「19年の月日が流れても、夫を失った寂しさが癒えることはありません。それでも、その悲しさが、新しい道を切り拓いてくれました。」(撮影:大河内禎)
〈9月15日発売の『婦人公論』10月号から記事を先出し!〉
ベトナム戦争終結から約半世紀。今もなお枯葉剤の影響に苦しむ人が世界中にいる。ベトナム帰還兵だった夫の死をきっかけに、ドキュメンタリー映画の製作に挑んだ坂田雅子さん。戦争が世代を超えてもたらす悲しみに寄り添い続けた20年のなかで、彼女の人生はどう変わっていったのか。(構成=玉居子泰子 撮影=大河内禎)

藁にもすがる思いで映画製作を決めた

フォトジャーナリストだった夫のグレッグ・デイビスが体調を崩し、たった2週間で帰らぬ人となったのは2003年のことでした。

直接の死因は肝臓がんでしたが、あまりに突然亡くなったため、一体何が起きたのか、私には理解できませんでした。きっと夫も同じだったでしょう。まさか自分がそんなに呆気なく死ぬとは思っていなかったはずです。

残された私は、ただ呆然として日々を過ごしていました。そんなある日、夫の友人から、「彼の死には枯葉剤が影響しているかもしれない。グレッグはそれを恐れていた」と聞かされ、驚きました。

夫のグレッグ・デイビスさん。ベトナム撮影中の1枚〈(C)2022 Masako Sakata〉

夫は1967年、19歳の時に米軍兵士としてベトナム戦争に派兵され、3年間従軍しました。そして南ベトナムで枯葉剤を浴びたのです。そのこと自体は私も聞いていたし、私と結婚したあとも、夫は「子どもは作れないかもしれない」とも言っていました。でもまさか、あの戦争から30年以上も経って枯葉剤の影響が出るなんて、思いもしませんでした。

彼が除隊から数ヵ月後の70年夏に来日し、京都へやって来て私と知り合った当時、私は京都大学の学生でした。その2年後、私たちは結婚。やがてフォトジャーナリストとして活動を始めた夫は、80~90年代に『TIME』誌の専属カメラマンとして何度もベトナムを訪れ、枯葉剤の影響を受けた人たちを取材していました。彼自身、戦争で傷ついた何かを洗い流したかったのかもしれませんね。
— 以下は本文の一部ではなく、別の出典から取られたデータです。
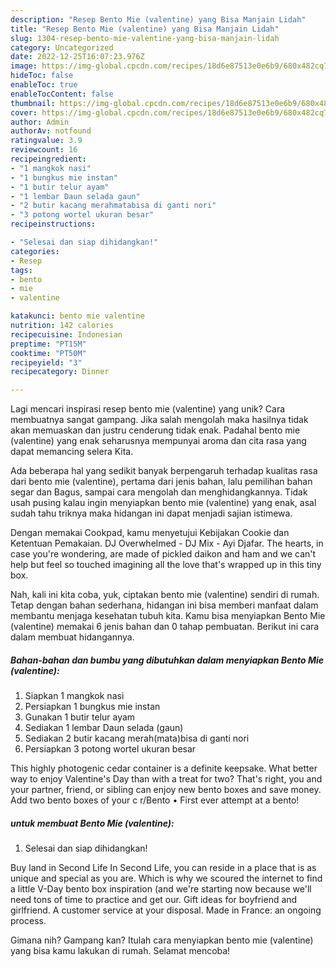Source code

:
 ```yaml
---
description: "Resep Bento Mie (valentine) yang Bisa Manjain Lidah"
title: "Resep Bento Mie (valentine) yang Bisa Manjain Lidah"
slug: 1304-resep-bento-mie-valentine-yang-bisa-manjain-lidah
category: Uncategorized
date: 2022-12-25T16:07:23.976Z
image: https://img-global.cpcdn.com/recipes/18d6e87513e0e6b9/680x482cq70/bento-mie-valentine-foto-resep-utama.jpg
hideToc: false
enableToc: true
enableTocContent: false
thumbnail: https://img-global.cpcdn.com/recipes/18d6e87513e0e6b9/680x482cq70/bento-mie-valentine-foto-resep-utama.jpg
cover: https://img-global.cpcdn.com/recipes/18d6e87513e0e6b9/680x482cq70/bento-mie-valentine-foto-resep-utama.jpg
author: Admin
authorAv: notfound
ratingvalue: 3.9
reviewcount: 16
recipeingredient:
- "1 mangkok nasi"
- "1 bungkus mie instan"
- "1 butir telur ayam"
- "1 lembar Daun selada gaun"
- "2 butir kacang merahmatabisa di ganti nori"
- "3 potong wortel ukuran besar"
recipeinstructions:

- "Selesai dan siap dihidangkan!"
categories:
- Resep
tags:
- bento
- mie
- valentine

katakunci: bento mie valentine 
nutrition: 142 calories
recipecuisine: Indonesian
preptime: "PT15M"
cooktime: "PT50M"
recipeyield: "3"
recipecategory: Dinner

---
```





Lagi mencari inspirasi resep bento mie (valentine) yang unik? Cara membuatnya sangat gampang. Jika salah mengolah maka hasilnya tidak akan memuaskan dan justru cenderung tidak enak. Padahal bento mie (valentine) yang enak seharusnya mempunyai aroma dan cita rasa yang dapat memancing selera Kita.





Ada beberapa hal yang sedikit banyak berpengaruh terhadap kualitas rasa dari bento mie (valentine), pertama dari jenis bahan, lalu pemilihan bahan segar dan Bagus, sampai cara mengolah dan menghidangkannya. Tidak usah pusing kalau ingin menyiapkan bento mie (valentine) yang enak,      asal sudah tahu triknya maka hidangan ini dapat menjadi sajian istimewa.














Dengan memakai Cookpad, kamu menyetujui Kebijakan Cookie dan Ketentuan Pemakaian. DJ Overwhelmed - DJ Mix - Ayi Djafar. The hearts, in case you&#39;re wondering, are made of pickled daikon and ham and we can&#39;t help but feel so touched imagining all the love that&#39;s wrapped up in this tiny box.






Nah, kali ini kita coba, yuk, ciptakan bento mie (valentine) sendiri di rumah. Tetap dengan bahan sederhana, hidangan ini bisa memberi manfaat dalam membantu menjaga kesehatan tubuh kita. Kamu bisa menyiapkan Bento Mie (valentine) memakai 6 jenis bahan dan 0 tahap pembuatan. Berikut ini cara dalam membuat hidangannya.

<!--inarticleads1-->

##### Bahan-bahan dan bumbu yang dibutuhkan dalam menyiapkan Bento Mie (valentine):

1. Siapkan 1 mangkok nasi
1. Persiapkan 1 bungkus mie instan
1. Gunakan 1 butir telur ayam
1. Sediakan 1 lembar Daun selada (gaun)
1. Sediakan 2 butir kacang merah(mata)bisa di ganti nori
1. Persiapkan 3 potong wortel ukuran besar


This highly photogenic cedar container is a definite keepsake. What better way to enjoy Valentine&#39;s Day than with a treat for two? That&#39;s right, you and your partner, friend, or sibling can enjoy new bento boxes and save money. Add two bento boxes of your c r/Bento • First ever attempt at a bento! 

<!--inarticleads2-->

#####  untuk membuat Bento Mie (valentine):


1. Selesai dan siap dihidangkan!

Buy land in Second Life In Second Life, you can reside in a place that is as unique and special as you are. Which is why we scoured the internet to find a little V-Day bento box inspiration (and we&#39;re starting now because we&#39;ll need tons of time to practice and get our. Gift ideas for boyfriend and girlfriend. A customer service at your disposal. Made in France: an ongoing process. 

Gimana nih? Gampang kan? Itulah cara menyiapkan bento mie (valentine) yang bisa kamu lakukan di rumah. Selamat mencoba!
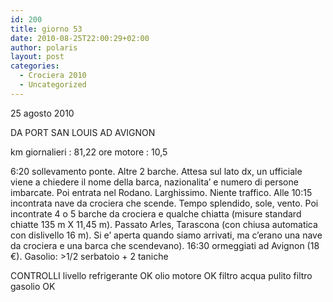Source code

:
 ```yaml
---
id: 200
title: giorno 53
date: 2010-08-25T22:00:29+02:00
author: polaris
layout: post
categories:
  - Crociera 2010
  - Uncategorized
---
```

25 agosto 2010

DA PORT SAN LOUIS AD AVIGNON

km giornalieri : 81,22
ore motore : 10,5

6:20 sollevamento ponte. Altre 2 barche. Attesa sul lato dx, un ufficiale viene a chiedere il nome della barca, nazionalita’ e numero di persone imbarcate. Poi entrata nel Rodano. Larghissimo. Niente traffico. Alle 10:15 incontrata nave da crociera che scende. Tempo splendido, sole, vento.
Poi incontrate 4 o 5 barche da crociera e qualche chiatta (misure standard chiatte 135 m X 11,45 m).
Passato Arles, Tarascona (con chiusa automatica con dislivello 16 m). Si e’ aperta quando siamo arrivati, ma c’erano una nave da crociera e una barca che scendevano).
16:30 ormeggiati ad Avignon (18 €). Gasolio: >1/2 serbatoio + 2 taniche

CONTROLLI
livello refrigerante OK
olio motore OK
filtro acqua pulito
filtro gasolio OK
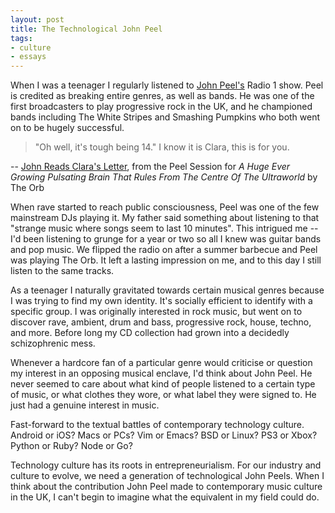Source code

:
 ```yaml
---
layout: post
title: The Technological John Peel
tags:
- culture
- essays
---
```


When I was a teenager I regularly listened to [John Peel's](http://en.wikipedia.org/wiki/John_Peel) Radio 1 show.  Peel is credited as breaking entire genres, as well as bands.  He was one of the first broadcasters to play progressive rock in the UK, and he championed bands including The White Stripes and Smashing Pumpkins who both went on to be hugely successful.

> "Oh well, it's tough being 14." I know it is Clara, this is for you.

-- [John Reads Clara's Letter](http://soundcloud.com/johnpeelarchive/john-reads-claras-letter), from the Peel Session for _A Huge Ever Growing Pulsating Brain That Rules From The Centre Of The Ultraworld_ by The Orb

When rave started to reach public consciousness, Peel was one of the few mainstream DJs playing it.  My father said something about listening to that "strange music where songs seem to last 10 minutes".  This intrigued me -- I'd been listening to grunge for a year or two so all I knew was guitar bands and pop music.  We flipped the radio on after a summer barbecue and Peel was playing The Orb.  It left a lasting impression on me, and to this day I still listen to the same tracks.

As a teenager I naturally gravitated towards certain musical genres because I was trying to find my own identity.  It's socially efficient to identify with a specific group.  I was originally interested in rock music, but went on to discover rave, ambient, drum and bass, progressive rock, house, techno, and more.  Before long my CD collection had grown into a decidedly schizophrenic mess.

Whenever a hardcore fan of a particular genre would criticise or question my interest in an opposing musical enclave, I'd think about John Peel.  He never seemed to care about what kind of people listened to a certain type of music, or what clothes they wore, or what label they were signed to.  He just had a genuine interest in music.

Fast-forward to the textual battles of contemporary technology culture.  Android or iOS?  Macs or PCs?  Vim or Emacs?  BSD or Linux?  PS3 or Xbox?  Python or Ruby?  Node or Go?

Technology culture has its roots in entrepreneurialism.  For our industry and culture to evolve, we need a generation of technological John Peels.  When I think about the contribution John Peel made to contemporary music culture in the UK, I can't begin to imagine what the equivalent in my field could do.
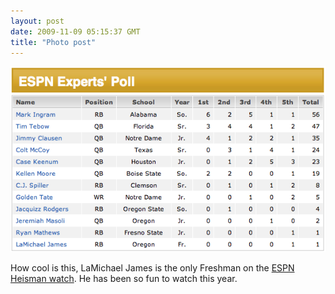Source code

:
 ```yaml
---
layout: post
date: 2009-11-09 05:15:37 GMT
title: "Photo post"
---
```

![travisj](/images/a8fb8fcbc52223b24a4529589f95b0dca4fcb1193480dea7e027d7cc1e2cdbf6.png)

How cool is this, LaMichael James is the only Freshman on the <a href="http://espn.go.com/college-football/heisman09/index">ESPN Heisman watch</a>. He has been so fun to watch this year.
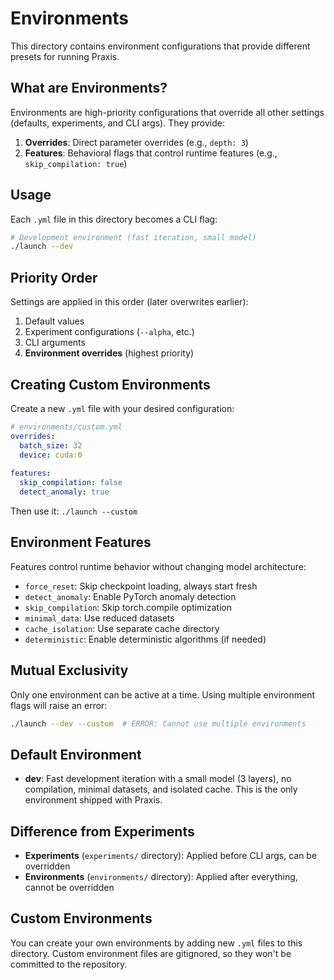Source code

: # Environments

This directory contains environment configurations that provide different presets for running Praxis.

## What are Environments?

Environments are high-priority configurations that override all other settings (defaults, experiments, and CLI args). They provide:

1. **Overrides**: Direct parameter overrides (e.g., `depth: 3`)
2. **Features**: Behavioral flags that control runtime features (e.g., `skip_compilation: true`)

## Usage

Each `.yml` file in this directory becomes a CLI flag:

```bash
# Development environment (fast iteration, small model)
./launch --dev
```

## Priority Order

Settings are applied in this order (later overwrites earlier):

1. Default values
2. Experiment configurations (`--alpha`, etc.)
3. CLI arguments
4. **Environment overrides** (highest priority)

## Creating Custom Environments

Create a new `.yml` file with your desired configuration:

```yaml
# environments/custom.yml
overrides:
  batch_size: 32
  device: cuda:0
  
features:
  skip_compilation: false
  detect_anomaly: true
```

Then use it: `./launch --custom`

## Environment Features

Features control runtime behavior without changing model architecture:

- `force_reset`: Skip checkpoint loading, always start fresh
- `detect_anomaly`: Enable PyTorch anomaly detection
- `skip_compilation`: Skip torch.compile optimization
- `minimal_data`: Use reduced datasets
- `cache_isolation`: Use separate cache directory
- `deterministic`: Enable deterministic algorithms (if needed)

## Mutual Exclusivity

Only one environment can be active at a time. Using multiple environment flags will raise an error:

```bash
./launch --dev --custom  # ERROR: Cannot use multiple environments
```

## Default Environment

- **dev**: Fast development iteration with a small model (3 layers), no compilation, minimal datasets, and isolated cache. This is the only environment shipped with Praxis.

## Difference from Experiments

- **Experiments** (`experiments/` directory): Applied before CLI args, can be overridden
- **Environments** (`environments/` directory): Applied after everything, cannot be overridden

## Custom Environments

You can create your own environments by adding new `.yml` files to this directory. Custom environment files are gitignored, so they won't be committed to the repository.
同時に、内心では枯葉剤が自分にもたらす影響に怯えていたのでしょう。

私は藁にもすがる思いで、枯葉剤について調べたい、と思いました。そして、それを映画にしたい、と。映画なんて撮ったこともない、ホームカメラくらいしか触ったことがなかった私が、です。でもその時の強い思いが、映画を撮るきっかけになりました。